The rapidly unfolding developments hinted that the Haitian crisis may soon turn critical. The rebels vowed to attack Port-au-Prince within a week and depose Aristide, who made his own emotional speech tinged with defiance in the capital.
“I am ready to give my life if that is what it takes to defend my country,” Aristide said at a ceremony honoring police officers killed in the uprising, which has left 60 people dead.
In Washington, Powell said the United States and others ? including France, Canada, the United Nations and regional bodies ? will offer a plan to Aristide and his political opponents aimed at a peaceful settlement.
“I think if they will both accept this plan and start executing on it, we might find a way through this crisis politically,” Powell told ABC Radio in Washington. Powell declined to give specifics.
He told ABC the United States would not object if Aristide resigns.

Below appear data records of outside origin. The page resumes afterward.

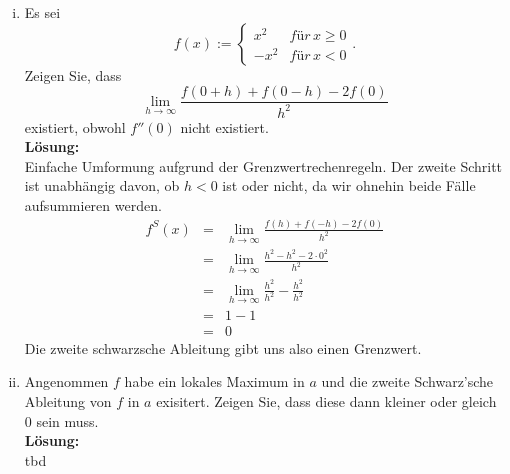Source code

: \documentclass[11pt,a4paper,ngerman]{article}
\begin{document}
\begin{enumerate}[(i)]
    \item Es sei
        $$
            f(x) := \left\{ \begin{array}{lr} x^2 & für \, x\geq 0 \\ -x^2 & für \, x<0\end{array}\right. .
        $$
        Zeigen Sie, dass
        $$
            \underset{h \rightarrow \infty}{\lim} \frac{f(0+h) + f(0-h) - 2f(0)}{h^2}
        $$
        existiert, obwohl $f''(0)$ nicht existiert.\\
    \textbf{Lösung:}\\
        Einfache Umformung aufgrund der Grenzwertrechenregeln. Der zweite Schritt ist unabhängig
        davon, ob $h<0$ ist oder nicht, da wir ohnehin beide Fälle aufsummieren werden.
        $$\begin{array}{rcl}
            f^S(x) &=& \underset{h \rightarrow \infty}{\lim} \frac{f(h) + f(-h) - 2f(0)}{h^2}\\
                &=& \underset{h \rightarrow \infty}{\lim} \frac{h^2 - h^2 -2\cdot 0^2}{h^2}\\
                &=& \underset{h \rightarrow \infty}{\lim} \frac{h^2}{h^2} - \frac{h^2}{h^2}\\
                &=& 1 - 1\\
                &=& 0
        \end{array}$$
        Die zweite schwarzsche Ableitung gibt uns also einen Grenzwert.

    \item Angenommen $f$ habe ein lokales Maximum in $a$ und die zweite Schwarz'sche Ableitung von $f$
        in $a$ exisitert. Zeigen Sie, dass diese dann kleiner oder gleich 0 sein muss.\\
    \textbf{Lösung:}\\
        tbd
\end{enumerate}

\label{LastPage}
\end{document}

The United States has no plans to send peacekeepers, Powell said earlier this week. France is considering the possibility but has made no commitments.

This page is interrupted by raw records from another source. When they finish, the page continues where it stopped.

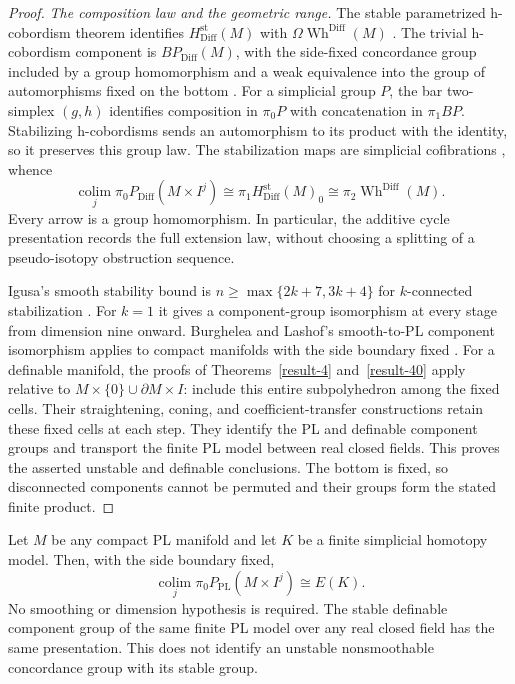\begin{proof}
\emph{The composition law and the geometric range.}
The stable parametrized h-cobordism theorem identifies
$H^{\mathrm{st}}_{\mathrm{Diff}}(M)$ with
$\Omega\operatorname{Wh}^{\mathrm{Diff}}(M)$
\cite[Theorem~0.1, p.~2]{WaldhausenJahrenRognes2013}.
The trivial h-cobordism component is $BP_{\mathrm{Diff}}(M)$,
with the side-fixed concordance group included by a group
homomorphism and a weak equivalence into the group of automorphisms
fixed on the bottom
\cite[Remark~1.1.11 and (1.1.12), p.~12]
{WaldhausenJahrenRognes2013}.
For a simplicial group $P$, the bar two-simplex $(g,h)$ identifies
composition in $\pi_0P$ with concatenation in $\pi_1BP$.
Stabilizing h-cobordisms sends an automorphism to its product with
the identity, so it preserves this group law.  The stabilization maps
are simplicial cofibrations
\cite[Definition~1.1.3, p.~8]{WaldhausenJahrenRognes2013}, whence
\[
 \operatorname*{colim}_j\pi_0P_{\mathrm{Diff}}(M\times I^j)
 \cong\pi_1H^{\mathrm{st}}_{\mathrm{Diff}}(M)_0
 \cong\pi_2\operatorname{Wh}^{\mathrm{Diff}}(M).
\]
Every arrow is a group homomorphism.  In particular, the additive
cycle presentation records the full extension law, without choosing
a splitting of a pseudo-isotopy obstruction sequence.

Igusa's smooth stability bound is
$n\geq\max\{2k+7,3k+4\}$ for $k$-connected stabilization
\cite[Theorem~1.4.1, p.~21]{WaldhausenJahrenRognes2013}.
For $k=1$ it gives a component-group isomorphism at every stage from
dimension nine onward.  Burghelea and Lashof's smooth-to-PL component
isomorphism applies to compact manifolds with the side boundary fixed
\cite[Theorem~6.1 and proof, pp.~41--43]{BurgheleaLashof1974II}.
For a definable manifold, the proofs of Theorems~\ref{result-4}
and~\ref{result-40} apply relative to
$M\times\{0\}\cup\partial M\times I$: include this entire
subpolyhedron among the fixed cells.  Their straightening, coning,
and coefficient-transfer constructions retain these fixed cells at
each step.  They identify the PL and definable component groups and
transport the finite PL model between real closed fields.  This
proves the asserted unstable and definable conclusions.  The bottom
is fixed, so disconnected components cannot be permuted and their
groups form the stated finite product.
\end{proof}

\begin{theorem}\label{thm:stable-pl-component-presentation}
Let $M$ be any compact PL manifold and let $K$ be a finite simplicial
homotopy model.  Then, with the side boundary fixed,
\[
 \operatorname*{colim}_j\pi_0P_{\mathrm{PL}}(M\times I^j)
       \cong E(K).
\]
No smoothing or dimension hypothesis is required.  The stable
definable component group of the same finite PL model over any real
closed field has the same presentation.  This does not identify an
unstable nonsmoothable concordance group with its stable group.
\end{theorem}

But with Haiti’s crisis growing, time appeared to be running out for diplomatic initiatives.
Powell’s statement glossed over the fact that Haiti’s political opposition claims no connection to the armed rebels who have taken control of two major cities in the country’s north and are said to be gathering forces for a threatened offensive on the capital.
In addition to Buteur, the insurgents are led by Guy Philippe, the police chief exiled after allegedly plotting a coup in 2002, and Louis Jodel Chamblain, the feared head of a bloody paramilitary group that terrorized the country during Haiti’s last dictatorship, from 1991 to 1994.
The rebels face only a Haitian police force of less than 4,000. Aristide disbanded the military after his return to power in 1994. An unknown number of police officers have died in the rebellion.
Others have abandoned their stations or locked themselves inside, saying they are too frightened to fight.
Residents of Cap-Haitien, the last major northern city still in government hands, fear a rebel attack, and gangs of Aristide supporters there vowed to fight the insurgents.